----- Data for the task

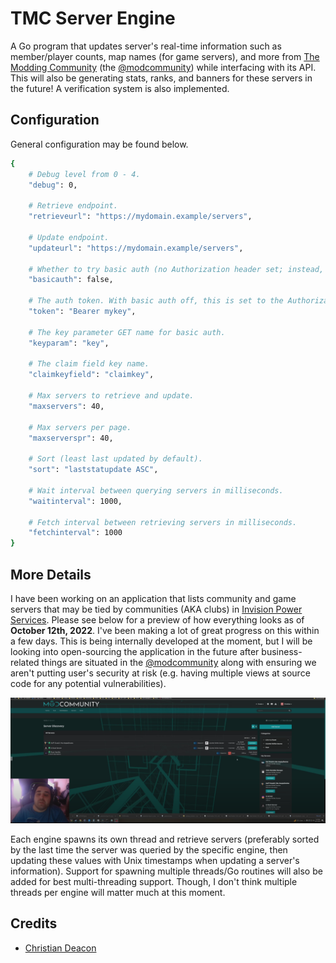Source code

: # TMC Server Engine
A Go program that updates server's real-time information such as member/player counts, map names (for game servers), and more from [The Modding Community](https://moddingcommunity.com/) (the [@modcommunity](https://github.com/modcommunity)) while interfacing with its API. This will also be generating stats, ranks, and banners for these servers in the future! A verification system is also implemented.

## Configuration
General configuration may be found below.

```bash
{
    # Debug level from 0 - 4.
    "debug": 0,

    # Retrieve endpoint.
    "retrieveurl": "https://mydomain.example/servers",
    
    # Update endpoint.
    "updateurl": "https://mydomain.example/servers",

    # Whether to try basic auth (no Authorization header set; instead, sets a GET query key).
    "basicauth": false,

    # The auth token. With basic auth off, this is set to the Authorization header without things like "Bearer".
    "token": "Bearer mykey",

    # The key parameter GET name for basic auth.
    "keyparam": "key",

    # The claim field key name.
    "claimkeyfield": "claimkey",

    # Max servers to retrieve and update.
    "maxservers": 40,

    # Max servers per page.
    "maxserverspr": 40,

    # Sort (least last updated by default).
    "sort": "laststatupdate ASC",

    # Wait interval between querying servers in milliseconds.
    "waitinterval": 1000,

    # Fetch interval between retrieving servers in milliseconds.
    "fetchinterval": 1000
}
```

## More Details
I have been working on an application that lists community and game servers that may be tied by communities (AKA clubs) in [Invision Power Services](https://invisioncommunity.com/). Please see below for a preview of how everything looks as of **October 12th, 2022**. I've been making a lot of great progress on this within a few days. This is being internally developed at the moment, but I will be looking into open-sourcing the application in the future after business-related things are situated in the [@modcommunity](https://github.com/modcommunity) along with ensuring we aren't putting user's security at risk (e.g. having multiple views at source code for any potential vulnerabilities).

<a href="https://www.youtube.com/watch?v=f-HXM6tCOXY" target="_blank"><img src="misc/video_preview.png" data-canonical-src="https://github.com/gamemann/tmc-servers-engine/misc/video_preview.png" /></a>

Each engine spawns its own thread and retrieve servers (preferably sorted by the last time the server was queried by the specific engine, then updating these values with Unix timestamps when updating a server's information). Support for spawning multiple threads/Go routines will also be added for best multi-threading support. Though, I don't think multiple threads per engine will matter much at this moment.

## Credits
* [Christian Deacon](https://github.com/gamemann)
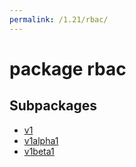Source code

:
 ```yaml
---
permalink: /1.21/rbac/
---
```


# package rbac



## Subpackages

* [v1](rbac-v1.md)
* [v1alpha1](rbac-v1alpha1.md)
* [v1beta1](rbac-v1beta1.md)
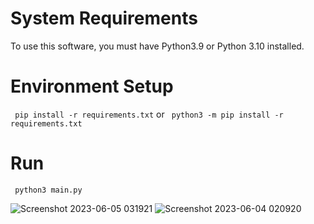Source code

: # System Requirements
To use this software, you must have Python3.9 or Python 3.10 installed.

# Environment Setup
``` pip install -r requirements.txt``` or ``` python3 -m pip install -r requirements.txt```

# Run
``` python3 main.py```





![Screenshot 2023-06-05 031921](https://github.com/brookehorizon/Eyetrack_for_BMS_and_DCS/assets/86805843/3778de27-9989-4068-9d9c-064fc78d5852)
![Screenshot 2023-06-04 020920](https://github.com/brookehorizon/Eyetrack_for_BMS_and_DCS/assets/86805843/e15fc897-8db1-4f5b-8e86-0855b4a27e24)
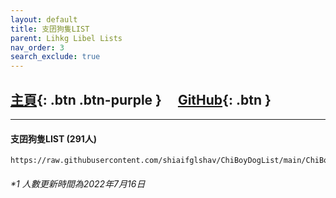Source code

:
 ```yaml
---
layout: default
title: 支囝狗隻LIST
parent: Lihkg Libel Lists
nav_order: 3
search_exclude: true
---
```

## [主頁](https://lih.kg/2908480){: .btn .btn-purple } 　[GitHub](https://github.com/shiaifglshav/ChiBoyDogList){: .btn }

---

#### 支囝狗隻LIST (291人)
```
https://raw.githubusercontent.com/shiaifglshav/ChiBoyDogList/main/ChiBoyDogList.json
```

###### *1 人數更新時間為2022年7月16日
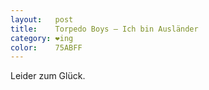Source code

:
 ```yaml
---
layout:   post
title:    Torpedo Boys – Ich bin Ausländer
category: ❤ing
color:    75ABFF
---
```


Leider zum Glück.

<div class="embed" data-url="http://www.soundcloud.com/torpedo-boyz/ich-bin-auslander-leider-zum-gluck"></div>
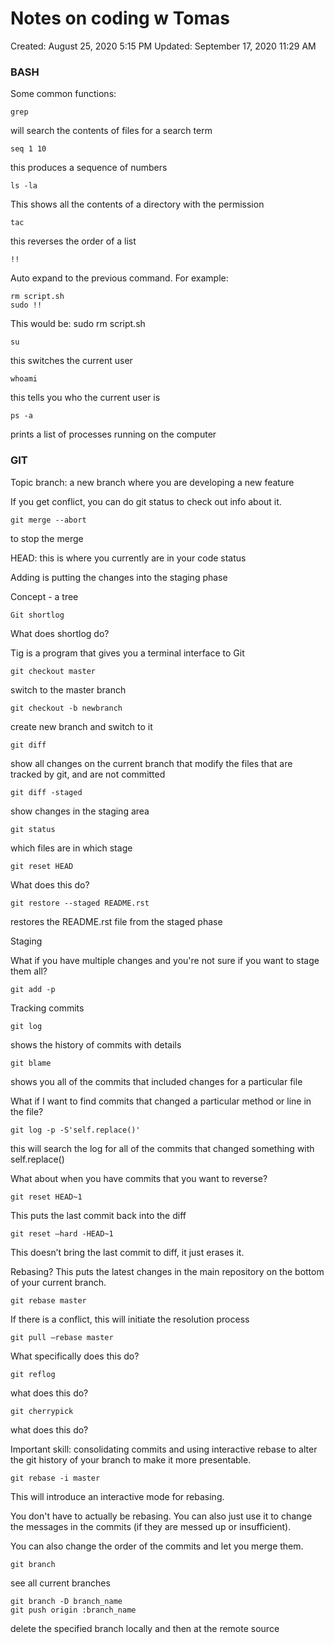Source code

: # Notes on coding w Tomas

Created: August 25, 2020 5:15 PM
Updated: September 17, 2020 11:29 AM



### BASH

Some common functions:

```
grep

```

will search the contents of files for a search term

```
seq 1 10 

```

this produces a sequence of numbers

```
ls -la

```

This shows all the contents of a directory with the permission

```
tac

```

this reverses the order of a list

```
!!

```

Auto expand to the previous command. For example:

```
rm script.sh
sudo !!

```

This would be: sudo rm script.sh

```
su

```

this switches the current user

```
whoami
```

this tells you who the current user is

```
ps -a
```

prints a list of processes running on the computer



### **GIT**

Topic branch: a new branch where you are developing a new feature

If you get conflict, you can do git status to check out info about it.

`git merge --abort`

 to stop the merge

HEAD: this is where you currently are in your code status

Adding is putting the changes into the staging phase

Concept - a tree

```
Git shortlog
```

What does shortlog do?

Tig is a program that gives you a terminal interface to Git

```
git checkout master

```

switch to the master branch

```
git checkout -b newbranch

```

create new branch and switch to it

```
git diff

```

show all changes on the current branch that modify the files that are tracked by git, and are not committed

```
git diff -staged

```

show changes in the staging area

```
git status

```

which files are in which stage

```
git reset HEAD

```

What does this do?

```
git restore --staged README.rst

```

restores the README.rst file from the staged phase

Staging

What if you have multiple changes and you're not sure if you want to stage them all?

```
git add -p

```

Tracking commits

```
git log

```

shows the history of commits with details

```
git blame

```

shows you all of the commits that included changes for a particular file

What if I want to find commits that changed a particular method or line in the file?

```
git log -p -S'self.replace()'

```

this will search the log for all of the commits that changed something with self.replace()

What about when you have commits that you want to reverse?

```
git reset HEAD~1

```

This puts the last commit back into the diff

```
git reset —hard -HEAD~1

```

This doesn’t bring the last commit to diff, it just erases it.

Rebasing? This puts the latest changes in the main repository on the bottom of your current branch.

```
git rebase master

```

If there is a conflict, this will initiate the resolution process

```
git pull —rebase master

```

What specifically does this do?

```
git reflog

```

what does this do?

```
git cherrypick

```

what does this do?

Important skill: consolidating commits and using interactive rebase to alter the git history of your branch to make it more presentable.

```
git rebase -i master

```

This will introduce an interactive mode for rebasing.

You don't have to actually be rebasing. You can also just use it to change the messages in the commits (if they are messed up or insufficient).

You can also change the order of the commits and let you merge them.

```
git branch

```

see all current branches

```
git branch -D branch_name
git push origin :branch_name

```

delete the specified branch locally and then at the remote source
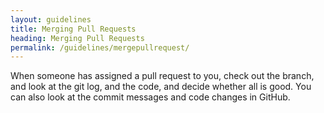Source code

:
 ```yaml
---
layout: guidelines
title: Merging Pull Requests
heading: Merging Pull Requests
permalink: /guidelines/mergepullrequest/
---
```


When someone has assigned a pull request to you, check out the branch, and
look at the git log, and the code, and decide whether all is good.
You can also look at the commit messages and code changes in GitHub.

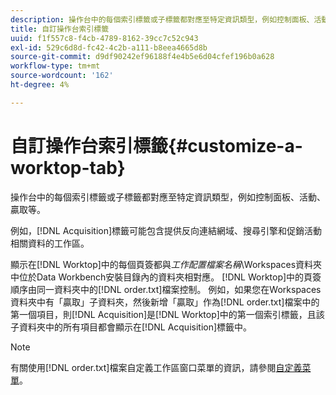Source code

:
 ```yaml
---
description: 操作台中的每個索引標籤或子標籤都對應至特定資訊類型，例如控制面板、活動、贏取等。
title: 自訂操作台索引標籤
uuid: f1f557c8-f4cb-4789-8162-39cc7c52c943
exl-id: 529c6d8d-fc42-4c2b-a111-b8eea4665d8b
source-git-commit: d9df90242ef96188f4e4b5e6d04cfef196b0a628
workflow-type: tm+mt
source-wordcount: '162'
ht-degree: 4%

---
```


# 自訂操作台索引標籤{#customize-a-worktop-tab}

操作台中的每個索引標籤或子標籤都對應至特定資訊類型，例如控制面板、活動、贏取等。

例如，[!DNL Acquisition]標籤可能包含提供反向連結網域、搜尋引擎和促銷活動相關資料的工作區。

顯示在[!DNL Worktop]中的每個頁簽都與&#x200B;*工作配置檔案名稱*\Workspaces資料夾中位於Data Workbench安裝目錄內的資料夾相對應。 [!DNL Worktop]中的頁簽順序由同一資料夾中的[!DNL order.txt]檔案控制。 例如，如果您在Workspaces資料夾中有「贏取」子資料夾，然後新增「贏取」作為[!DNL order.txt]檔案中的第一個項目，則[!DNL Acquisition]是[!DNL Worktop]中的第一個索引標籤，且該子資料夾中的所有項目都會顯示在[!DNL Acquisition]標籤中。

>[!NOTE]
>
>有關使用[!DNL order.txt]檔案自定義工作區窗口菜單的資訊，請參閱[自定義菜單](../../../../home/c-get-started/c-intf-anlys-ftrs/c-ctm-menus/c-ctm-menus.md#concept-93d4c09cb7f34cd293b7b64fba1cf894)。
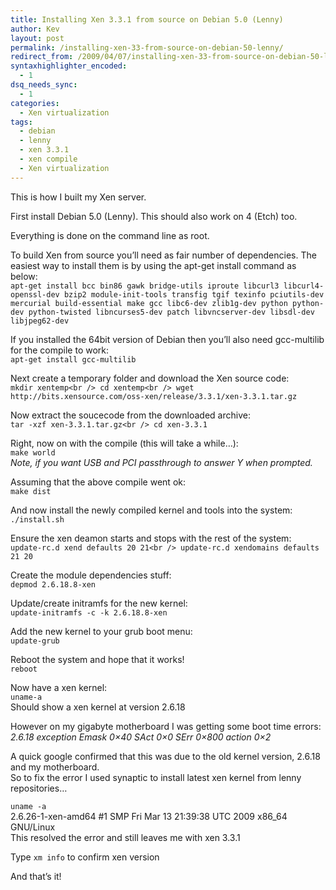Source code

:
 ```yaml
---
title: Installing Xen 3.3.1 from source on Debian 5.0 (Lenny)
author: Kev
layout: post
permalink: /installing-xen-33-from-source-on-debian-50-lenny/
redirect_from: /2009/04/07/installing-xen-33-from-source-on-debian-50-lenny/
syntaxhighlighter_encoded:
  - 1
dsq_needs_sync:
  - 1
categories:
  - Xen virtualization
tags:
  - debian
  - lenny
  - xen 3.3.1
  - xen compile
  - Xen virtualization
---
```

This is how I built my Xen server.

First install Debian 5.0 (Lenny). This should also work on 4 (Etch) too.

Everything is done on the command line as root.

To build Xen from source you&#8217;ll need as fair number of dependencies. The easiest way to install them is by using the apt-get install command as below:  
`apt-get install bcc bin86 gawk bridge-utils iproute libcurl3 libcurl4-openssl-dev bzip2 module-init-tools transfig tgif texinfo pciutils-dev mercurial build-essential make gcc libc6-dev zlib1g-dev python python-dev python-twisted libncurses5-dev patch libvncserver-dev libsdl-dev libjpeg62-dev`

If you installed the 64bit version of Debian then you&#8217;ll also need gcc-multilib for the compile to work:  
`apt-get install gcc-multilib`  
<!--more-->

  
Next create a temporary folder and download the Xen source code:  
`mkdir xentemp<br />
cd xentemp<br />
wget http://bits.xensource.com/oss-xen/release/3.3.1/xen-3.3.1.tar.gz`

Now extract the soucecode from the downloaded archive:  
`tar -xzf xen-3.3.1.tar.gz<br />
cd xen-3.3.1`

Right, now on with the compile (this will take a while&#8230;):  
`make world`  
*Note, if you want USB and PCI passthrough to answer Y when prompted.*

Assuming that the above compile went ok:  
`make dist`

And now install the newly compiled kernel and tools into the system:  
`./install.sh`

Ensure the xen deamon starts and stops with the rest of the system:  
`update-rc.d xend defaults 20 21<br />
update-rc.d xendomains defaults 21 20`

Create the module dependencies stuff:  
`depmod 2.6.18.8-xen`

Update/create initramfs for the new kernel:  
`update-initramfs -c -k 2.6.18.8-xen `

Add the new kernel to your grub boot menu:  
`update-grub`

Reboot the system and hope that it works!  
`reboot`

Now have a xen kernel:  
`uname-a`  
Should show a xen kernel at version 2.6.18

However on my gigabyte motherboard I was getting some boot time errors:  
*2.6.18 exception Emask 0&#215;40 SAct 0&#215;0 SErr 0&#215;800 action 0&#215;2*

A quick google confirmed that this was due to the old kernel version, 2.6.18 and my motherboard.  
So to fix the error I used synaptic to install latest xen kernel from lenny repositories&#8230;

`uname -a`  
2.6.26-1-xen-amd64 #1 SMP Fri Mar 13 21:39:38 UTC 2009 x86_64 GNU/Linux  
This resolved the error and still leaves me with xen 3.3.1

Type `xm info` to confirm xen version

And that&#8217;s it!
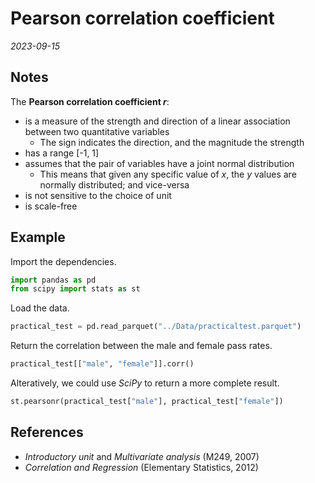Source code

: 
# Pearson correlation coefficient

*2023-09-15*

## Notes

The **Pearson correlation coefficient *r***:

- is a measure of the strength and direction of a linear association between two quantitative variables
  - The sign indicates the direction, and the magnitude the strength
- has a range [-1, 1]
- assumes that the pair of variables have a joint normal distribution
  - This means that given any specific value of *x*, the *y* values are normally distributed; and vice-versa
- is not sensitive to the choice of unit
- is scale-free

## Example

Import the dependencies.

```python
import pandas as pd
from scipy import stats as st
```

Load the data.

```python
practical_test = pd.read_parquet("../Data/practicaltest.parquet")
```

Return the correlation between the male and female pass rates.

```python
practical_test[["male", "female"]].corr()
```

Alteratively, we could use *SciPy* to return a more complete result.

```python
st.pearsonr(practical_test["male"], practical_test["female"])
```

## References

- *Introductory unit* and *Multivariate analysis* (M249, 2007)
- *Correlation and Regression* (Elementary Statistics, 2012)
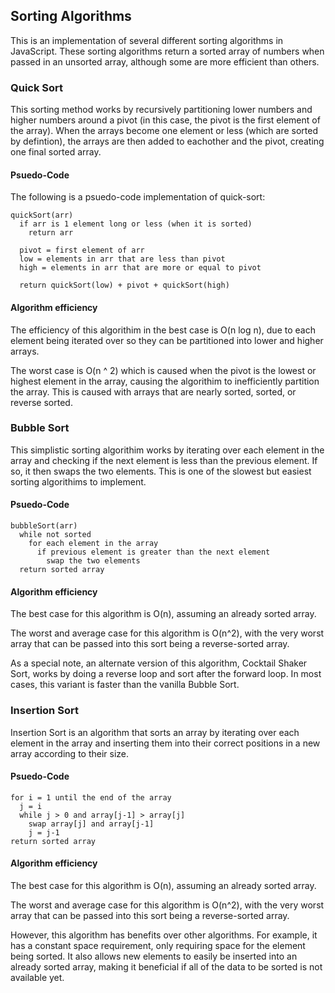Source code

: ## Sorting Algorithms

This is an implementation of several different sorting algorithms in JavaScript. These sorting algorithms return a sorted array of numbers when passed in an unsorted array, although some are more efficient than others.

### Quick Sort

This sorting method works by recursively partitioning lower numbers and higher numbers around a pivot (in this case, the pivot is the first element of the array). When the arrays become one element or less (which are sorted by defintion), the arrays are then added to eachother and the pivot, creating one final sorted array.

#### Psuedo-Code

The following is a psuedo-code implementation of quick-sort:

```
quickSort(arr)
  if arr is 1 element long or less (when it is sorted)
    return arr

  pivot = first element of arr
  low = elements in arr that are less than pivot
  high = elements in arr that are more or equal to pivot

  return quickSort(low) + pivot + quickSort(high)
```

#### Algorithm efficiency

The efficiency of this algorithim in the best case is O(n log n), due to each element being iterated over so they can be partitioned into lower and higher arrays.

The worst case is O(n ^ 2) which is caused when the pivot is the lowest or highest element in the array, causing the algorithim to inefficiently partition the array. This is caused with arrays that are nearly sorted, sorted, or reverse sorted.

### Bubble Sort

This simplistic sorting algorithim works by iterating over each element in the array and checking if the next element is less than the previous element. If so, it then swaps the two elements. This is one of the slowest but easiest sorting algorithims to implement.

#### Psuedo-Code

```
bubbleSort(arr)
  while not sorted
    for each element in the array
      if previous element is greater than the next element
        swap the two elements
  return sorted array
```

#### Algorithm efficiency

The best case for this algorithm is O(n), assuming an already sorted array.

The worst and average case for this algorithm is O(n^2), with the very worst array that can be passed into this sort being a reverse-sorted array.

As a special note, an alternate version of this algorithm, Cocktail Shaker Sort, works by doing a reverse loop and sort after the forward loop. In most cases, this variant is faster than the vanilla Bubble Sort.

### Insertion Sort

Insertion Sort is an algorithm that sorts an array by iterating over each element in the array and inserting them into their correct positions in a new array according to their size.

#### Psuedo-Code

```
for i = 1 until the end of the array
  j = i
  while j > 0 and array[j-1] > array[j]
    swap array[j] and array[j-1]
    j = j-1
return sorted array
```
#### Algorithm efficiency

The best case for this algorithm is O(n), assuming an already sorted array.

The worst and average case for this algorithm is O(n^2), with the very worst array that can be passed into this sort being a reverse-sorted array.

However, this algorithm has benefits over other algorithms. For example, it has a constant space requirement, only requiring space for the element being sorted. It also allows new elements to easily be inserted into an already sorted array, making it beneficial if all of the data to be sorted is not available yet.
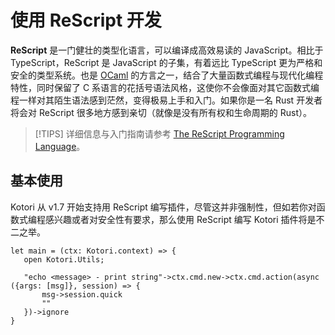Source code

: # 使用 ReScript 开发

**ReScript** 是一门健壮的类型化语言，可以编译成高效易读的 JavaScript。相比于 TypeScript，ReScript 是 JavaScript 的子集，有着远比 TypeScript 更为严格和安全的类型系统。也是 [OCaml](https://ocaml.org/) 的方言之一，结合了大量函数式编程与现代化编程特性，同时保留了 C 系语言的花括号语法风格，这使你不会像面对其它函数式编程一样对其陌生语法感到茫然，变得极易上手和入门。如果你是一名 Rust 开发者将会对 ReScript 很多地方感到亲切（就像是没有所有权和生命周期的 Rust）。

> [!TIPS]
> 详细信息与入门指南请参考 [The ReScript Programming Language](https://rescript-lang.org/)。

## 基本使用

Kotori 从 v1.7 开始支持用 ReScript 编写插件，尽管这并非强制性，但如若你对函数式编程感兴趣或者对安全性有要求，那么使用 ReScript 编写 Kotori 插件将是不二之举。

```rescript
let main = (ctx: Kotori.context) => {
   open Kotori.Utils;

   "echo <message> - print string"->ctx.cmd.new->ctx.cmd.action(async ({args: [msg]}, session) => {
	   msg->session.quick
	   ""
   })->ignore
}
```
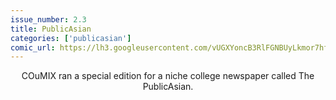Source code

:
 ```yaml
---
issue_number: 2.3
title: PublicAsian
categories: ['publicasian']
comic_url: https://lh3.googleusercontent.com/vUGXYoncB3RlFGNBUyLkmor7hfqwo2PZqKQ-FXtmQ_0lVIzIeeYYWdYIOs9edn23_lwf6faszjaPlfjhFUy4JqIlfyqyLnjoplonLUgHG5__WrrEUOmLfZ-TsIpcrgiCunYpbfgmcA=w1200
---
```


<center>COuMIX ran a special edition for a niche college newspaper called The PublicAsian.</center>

----------

Going through the entries, return every line holding the word "motherboard".

However on my gigabyte motherboard I was getting some boot time errors:  
A quick google confirmed that this was due to the old kernel version, 2.6.18 and my motherboard.  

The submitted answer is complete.